### [Instructions for the task]
Look through the records below for the line with "We perform summary-worthy" and the line with "## [Improving Factual", then return those lines and all lines between, exactly.

Record extracts Block Start

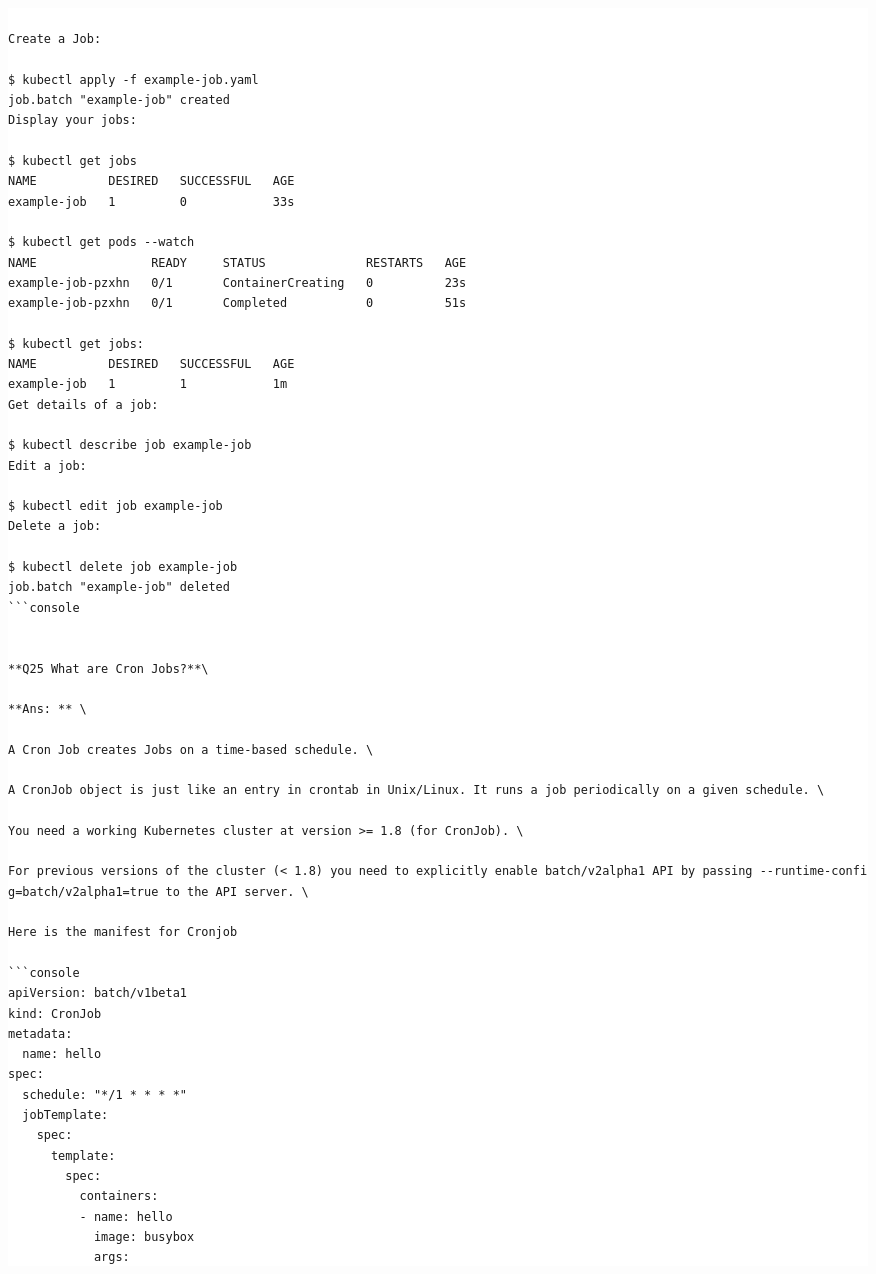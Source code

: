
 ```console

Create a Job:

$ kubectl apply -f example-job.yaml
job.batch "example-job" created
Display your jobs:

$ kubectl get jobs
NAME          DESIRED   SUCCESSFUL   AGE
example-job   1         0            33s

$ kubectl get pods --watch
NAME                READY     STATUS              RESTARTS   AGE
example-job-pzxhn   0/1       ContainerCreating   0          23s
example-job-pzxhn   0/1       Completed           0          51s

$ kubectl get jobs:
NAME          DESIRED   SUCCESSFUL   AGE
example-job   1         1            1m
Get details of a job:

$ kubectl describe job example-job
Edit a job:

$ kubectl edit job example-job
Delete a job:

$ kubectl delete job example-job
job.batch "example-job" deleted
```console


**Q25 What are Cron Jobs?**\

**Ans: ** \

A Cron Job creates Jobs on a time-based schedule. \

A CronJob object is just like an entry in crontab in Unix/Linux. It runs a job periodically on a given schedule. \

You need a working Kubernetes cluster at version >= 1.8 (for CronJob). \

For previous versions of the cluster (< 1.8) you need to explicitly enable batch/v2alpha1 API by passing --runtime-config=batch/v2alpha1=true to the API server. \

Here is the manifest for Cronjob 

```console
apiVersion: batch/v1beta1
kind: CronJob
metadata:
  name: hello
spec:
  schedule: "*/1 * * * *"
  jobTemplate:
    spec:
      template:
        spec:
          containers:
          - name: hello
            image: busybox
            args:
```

Record extracts Block End
Record extracts Block Start

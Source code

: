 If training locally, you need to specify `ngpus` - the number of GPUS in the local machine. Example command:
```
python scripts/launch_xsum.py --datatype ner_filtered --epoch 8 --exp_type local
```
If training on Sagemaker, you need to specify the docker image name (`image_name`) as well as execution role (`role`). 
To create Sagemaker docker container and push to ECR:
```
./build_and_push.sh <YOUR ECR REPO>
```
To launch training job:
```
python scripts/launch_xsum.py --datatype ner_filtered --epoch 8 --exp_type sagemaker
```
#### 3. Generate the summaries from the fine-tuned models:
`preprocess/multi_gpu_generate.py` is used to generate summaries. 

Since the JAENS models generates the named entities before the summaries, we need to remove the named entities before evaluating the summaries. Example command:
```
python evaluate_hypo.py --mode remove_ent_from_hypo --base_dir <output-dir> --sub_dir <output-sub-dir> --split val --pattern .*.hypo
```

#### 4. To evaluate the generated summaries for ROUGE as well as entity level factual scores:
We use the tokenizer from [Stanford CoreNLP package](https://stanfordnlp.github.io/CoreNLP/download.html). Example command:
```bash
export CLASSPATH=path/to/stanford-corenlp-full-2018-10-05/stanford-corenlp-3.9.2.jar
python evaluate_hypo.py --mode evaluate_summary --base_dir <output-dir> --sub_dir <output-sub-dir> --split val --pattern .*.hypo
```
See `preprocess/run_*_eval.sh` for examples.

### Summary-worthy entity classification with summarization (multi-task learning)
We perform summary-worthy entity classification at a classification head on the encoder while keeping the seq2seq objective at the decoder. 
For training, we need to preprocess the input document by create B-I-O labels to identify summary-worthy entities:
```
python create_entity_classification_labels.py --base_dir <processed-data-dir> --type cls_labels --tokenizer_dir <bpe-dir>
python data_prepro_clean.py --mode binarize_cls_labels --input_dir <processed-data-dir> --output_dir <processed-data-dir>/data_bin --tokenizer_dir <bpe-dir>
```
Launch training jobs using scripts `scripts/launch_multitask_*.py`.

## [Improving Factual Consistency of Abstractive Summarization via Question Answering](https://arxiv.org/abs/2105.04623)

Record extracts Block End

### [Response area]
We perform summary-worthy entity classification at a classification head on the encoder while keeping the seq2seq objective at the decoder. 
For training, we need to preprocess the input document by create B-I-O labels to identify summary-worthy entities:
```
python create_entity_classification_labels.py --base_dir <processed-data-dir> --type cls_labels --tokenizer_dir <bpe-dir>
python data_prepro_clean.py --mode binarize_cls_labels --input_dir <processed-data-dir> --output_dir <processed-data-dir>/data_bin --tokenizer_dir <bpe-dir>
```
Launch training jobs using scripts `scripts/launch_multitask_*.py`.

## [Improving Factual Consistency of Abstractive Summarization via Question Answering](https://arxiv.org/abs/2105.04623)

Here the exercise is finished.